- _Directions for this task_: The answer must be every line from the entries below that includes "numbers".

- _Material supplied_:
────────────────────

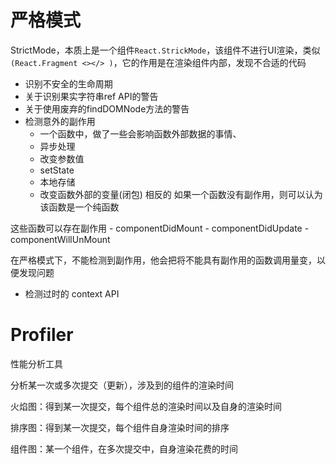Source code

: # 严格模式

StrictMode，本质上是一个组件```React.StrickMode```，该组件不进行UI渲染，类似```(React.Fragment <></> )```，它的作用是在渲染组件内部，发现不合适的代码

- 识别不安全的生命周期
- 关于识别果实字符串ref API的警告
- 关于使用废弃的findDOMNode方法的警告
- 检测意外的副作用
    - 一个函数中，做了一些会影响函数外部数据的事情、
    - 异步处理
    - 改变参数值
    - setState
    - 本地存储
    - 改变函数外部的变量(闭包)
相反的 如果一个函数没有副作用，则可以认为该函数是一个纯函数

这些函数可以存在副作用
    - componentDidMount
    - componentDidUpdate
    - componentWillUnMount

在严格模式下，不能检测到副作用，他会把将不能具有副作用的函数调用量变，以便发现问题

- 检测过时的 context API

# Profiler

性能分析工具

分析某一次或多次提交（更新），涉及到的组件的渲染时间

火焰图：得到某一次提交，每个组件总的渲染时间以及自身的渲染时间

排序图：得到某一次提交，每个组件自身渲染时间的排序

组件图：某一个组件，在多次提交中，自身渲染花费的时间

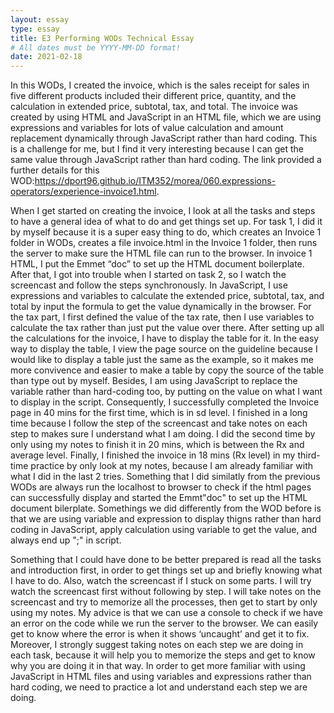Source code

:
 ```yaml
---
layout: essay
type: essay
title: E3 Performing WODs Technical Essay
# All dates must be YYYY-MM-DD format!
date: 2021-02-18
---
```

In this WODs, I created the invoice, which is the sales receipt for sales in five different products included their different price, quantity, and the calculation in extended price, subtotal, tax, and total. The invoice was created by using HTML and JavaScript in an HTML file, which we are using expressions and variables for lots of value calculation and amount replacement dynamically through JavaScript rather than hard coding. This is a challenge for me, but I find it very interesting because I can get the same value through JavaScript rather than hard coding. The link provided a further details for this WOD:https://dport96.github.io/ITM352/morea/060.expressions-operators/experience-invoice1.html.

When I get started on creating the invoice, I look at all the tasks and steps to have a general idea of what to do and get things set up. For task 1, I did it by myself because it is a super easy thing to do, which creates an Invoice 1 folder in WODs, creates a file invoice.html in the Invoice 1 folder, then runs the server to make sure the HTML file can run to the browser. In invoice 1 HTML, I put the Emmet “doc” to set up the HTML document boilerplate. After that, I got into trouble when I started on task 2, so I watch the screencast and follow the steps synchronously. In JavaScript, I use expressions and variables to calculate the extended price, subtotal, tax, and total by input the formula to get the value dynamically in the browser. For the tax part, I first defined the value of the tax rate, then I use variables to calculate the tax rather than just put the value over there. After setting up all the calculations for the invoice, I have to display the table for it. In the easy way to display the table, I view the page source on the guideline because I would like to display a table just the same as the example, so it makes me more convivence and easier to make a table by copy the source of the table than type out by myself. Besides, I am using JavaScript to replace the variable rather than hard-coding too, by putting on the value on what I want to display in the script. Consequently, I successfully completed the Invoice page in 40 mins for the first time, which is in sd level. I finished in a long time because I follow the step of the screencast and take notes on each step to makes sure I understand what I am doing. I did the second time by only using my notes to finish it in 20 mins, which is between the Rx and average level. Finally, I finished the invoice in 18 mins (Rx level) in my third-time practice by only look at my notes, because I am already familiar with what I did in the last 2 tries. Something that I did similatly from the previous WODs are always run the localhost to browser to check if the html pages can successfully display and started the Emmt"doc" to set up the HTML document bilerplate. Somethings we did differently from the WOD before is that we are using variable and expression to display thigns rather than hard coding in JavaScript, apply calculation using variable to get the value, and always end up ";" in script.

Something that I could have done to be better prepared is read all the tasks and introduction first, in order to get things set up and briefly knowing what I have to do. Also, watch the screencast if I stuck on some parts. I will try watch the screencast first without following by step. I will take notes on the screencast and try to memorize all the processes, then get to start by only using my notes. My advice is that we can use a console to check if we have an error on the code while we run the server to the browser. We can easily get to know where the error is when it shows ‘uncaught’ and get it to fix. Moreover, I strongly suggest taking notes on each step we are doing in each task, because it will help you to memorize the steps and get to know why you are doing it in that way. In order to get more familiar with using JavaScript in HTML files and using variables and expressions rather than hard coding, we need to practice a lot and understand each step we are doing.
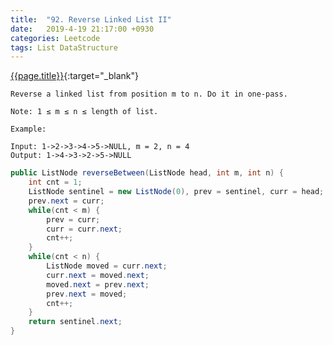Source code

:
 ```yaml
---
title:  "92. Reverse Linked List II"
date:   2019-4-19 21:17:00 +0930
categories: Leetcode
tags: List DataStructure
---
```


[{{page.title}}](https://leetcode.com/problems/reverse-linked-list-ii/){:target="_blank"}

    Reverse a linked list from position m to n. Do it in one-pass.

    Note: 1 ≤ m ≤ n ≤ length of list.

    Example:

    Input: 1->2->3->4->5->NULL, m = 2, n = 4
    Output: 1->4->3->2->5->NULL

```java
public ListNode reverseBetween(ListNode head, int m, int n) {
    int cnt = 1;
    ListNode sentinel = new ListNode(0), prev = sentinel, curr = head;
    prev.next = curr;
    while(cnt < m) {
        prev = curr;
        curr = curr.next;
        cnt++;
    }
    while(cnt < n) {
        ListNode moved = curr.next;
        curr.next = moved.next;
        moved.next = prev.next;
        prev.next = moved;
        cnt++;
    }
    return sentinel.next;
}
```
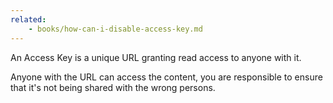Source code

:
 ```yaml
---
related:
    - books/how-can-i-disable-access-key.md
---
```


An Access Key is a unique URL granting read access to anyone with it.

Anyone with the URL can access the content, you are responsible to ensure that it's not being shared with the wrong persons.
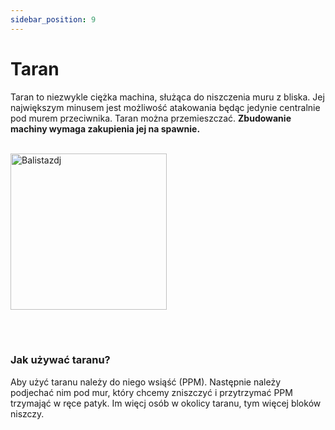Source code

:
 ```yaml
---
sidebar_position: 9
---
```

# Taran
Taran to niezwykle ciężka machina, służąca do niszczenia muru z bliska. Jej największym minusem jest możliwość atakowania będąc jedynie centralnie pod murem przeciwnika. Taran można przemieszczać. **Zbudowanie machiny wymaga zakupienia jej na spawnie.**
<br></br>
<div class="box">
    <img 
    src={require('./img/taran.png').default}
    alt="Balistazdj"
    width="250"
    />
</div>



<br></br>

### Jak używać taranu?
Aby użyć taranu należy do niego wsiąść (PPM). Następnie należy podjechać nim pod mur, który chcemy zniszczyć i przytrzymać PPM trzymająć w ręce patyk. Im więcj osób w okolicy taranu, tym więcej bloków niszczy.

<br></br>
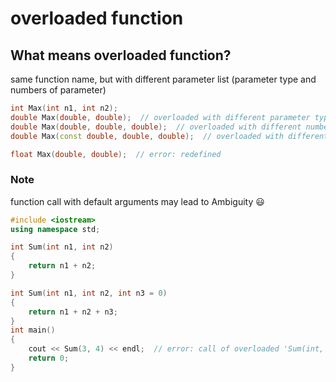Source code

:# overloaded function

## What means overloaded function?

same function name, but with different parameter list (parameter type and numbers of parameter)

```cpp
int Max(int n1, int n2);
double Max(double, double);  // overloaded with different parameter type
double Max(double, double, double);  // overloaded with different numbers
double Max(const double, double, double);  // overloaded with different type const

float Max(double, double);  // error: redefined
```

### Note

function call with default arguments may lead to Ambiguity 😃

```cpp
#include <iostream>
using namespace std;

int Sum(int n1, int n2)
{
    return n1 + n2;
}

int Sum(int n1, int n2, int n3 = 0)
{
    return n1 + n2 + n3;
}
int main()
{
    cout << Sum(3, 4) << endl;  // error: call of overloaded 'Sum(int, int)' is ambiguous
    return 0;
}
```
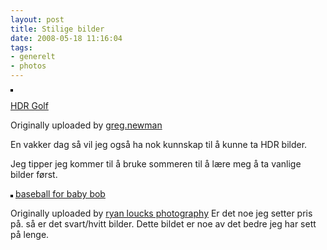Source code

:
 ```yaml
---
layout: post
title: Stilige bilder
date: 2008-05-18 11:16:04
tags: 
- generelt
- photos
---
```

<a href="http://www.flickr.com/photos/busyashell/2500139707/" title="photo sharing"><img src="http://farm4.static.flickr.com/3176/2500139707_6af036d4c0_m.jpg" alt="" style="border: solid 2px #000000;" /></a>

<a href="http://www.flickr.com/photos/busyashell/2500139707/">HDR Golf</a>

Originally uploaded by <a href="http://www.flickr.com/people/busyashell/">greg.newman</a>

En vakker dag så vil jeg også ha nok kunnskap til å kunne ta HDR bilder.

Jeg tipper jeg kommer til å bruke sommeren til å lære meg å ta vanlige bilder først.

<a href="http://www.flickr.com/photos/erin_ryan/2497491105/" title="photo sharing"><img src="http://farm3.static.flickr.com/2343/2497491105_3e1f9e17bd_m.jpg" alt="" style="border: solid 2px #000000;" /></a>
<a href="http://www.flickr.com/photos/erin_ryan/2497491105/">baseball for baby bob</a>
	
Originally uploaded by <a href="http://www.flickr.com/people/erin_ryan/">ryan loucks photography</a>
Er det noe jeg setter pris på. så er det svart/hvitt bilder. Dette bildet er noe av det bedre jeg har sett på lenge.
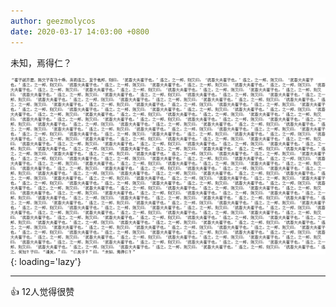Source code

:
 ```yaml
---
author: geezmolycos
date: 2020-03-17 14:03:00 +0800
---
```


未知，焉得仁？

![](/images/qq-zone/2020-03-17-wenyan.png){: loading='lazy'}

---
👍 12人觉得很赞
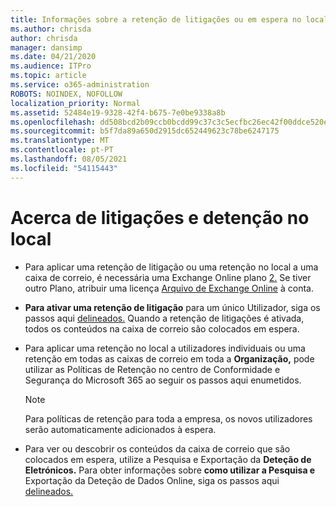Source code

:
 ```yaml
---
title: Informações sobre a retenção de litigações ou em espera no local
ms.author: chrisda
author: chrisda
manager: dansimp
ms.date: 04/21/2020
ms.audience: ITPro
ms.topic: article
ms.service: o365-administration
ROBOTS: NOINDEX, NOFOLLOW
localization_priority: Normal
ms.assetid: 52484e19-9328-42f4-b675-7e0be9338a8b
ms.openlocfilehash: dd508bcd2b09ccb0bcdd99c37c3c5ecfbc26ec42f00ddce520ef8e73e3aef436
ms.sourcegitcommit: b5f7da89a650d2915dc652449623c78be6247175
ms.translationtype: MT
ms.contentlocale: pt-PT
ms.lasthandoff: 08/05/2021
ms.locfileid: "54115443"
---
```

# <a name="about-litigation-holds-and-in-place-holds"></a>Acerca de litigações e detenção no local

- Para aplicar uma retenção de litigação ou uma retenção no local a uma caixa de correio, é necessária uma Exchange Online plano [2.](https://docs.microsoft.com/office365/servicedescriptions/office-365-platform-service-description/office-365-plan-options) Se tiver outro Plano, atribuir uma licença [Arquivo de Exchange Online](https://docs.microsoft.com/office365/servicedescriptions/exchange-online-archiving-service-description/exchange-online-archiving-service-description) à conta. 
    
- **Para ativar uma retenção de litigação** para um único Utilizador, siga os passos aqui [delineados.](https://docs.microsoft.com/microsoft-365/compliance/create-a-litigation-hold?view=o365-worldwide#place-a-mailbox-on-litigation-hold) Quando a retenção de litigações é ativada, todos os conteúdos na caixa de correio são colocados em espera.
    
- Para aplicar  uma retenção no local a utilizadores individuais ou uma retenção em todas as caixas de correio em toda a **Organização,** pode utilizar as Políticas de Retenção no centro de Conformidade e Segurança do Microsoft 365 ao seguir os passos aqui enumetidos. [](https://docs.microsoft.com/microsoft-365/compliance/retention-policies)
    
    > [!NOTE]
    > Para políticas de retenção para toda a empresa, os novos utilizadores serão automaticamente adicionados à espera. 
  
- Para ver ou descobrir os conteúdos da caixa de correio que são colocados em espera, utilize a Pesquisa e Exportação da **Deteção de Eletrónicos.** Para obter informações sobre **como utilizar a Pesquisa e** Exportação da Deteção de Dados Online, siga os passos aqui [delineados.](https://docs.microsoft.com/microsoft-365/compliance/export-search-results)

────────────────────

- _Answer box_:
same function name, but with different parameter list (parameter type and numbers of parameter)
double Max(double, double, double);  // overloaded with different numbers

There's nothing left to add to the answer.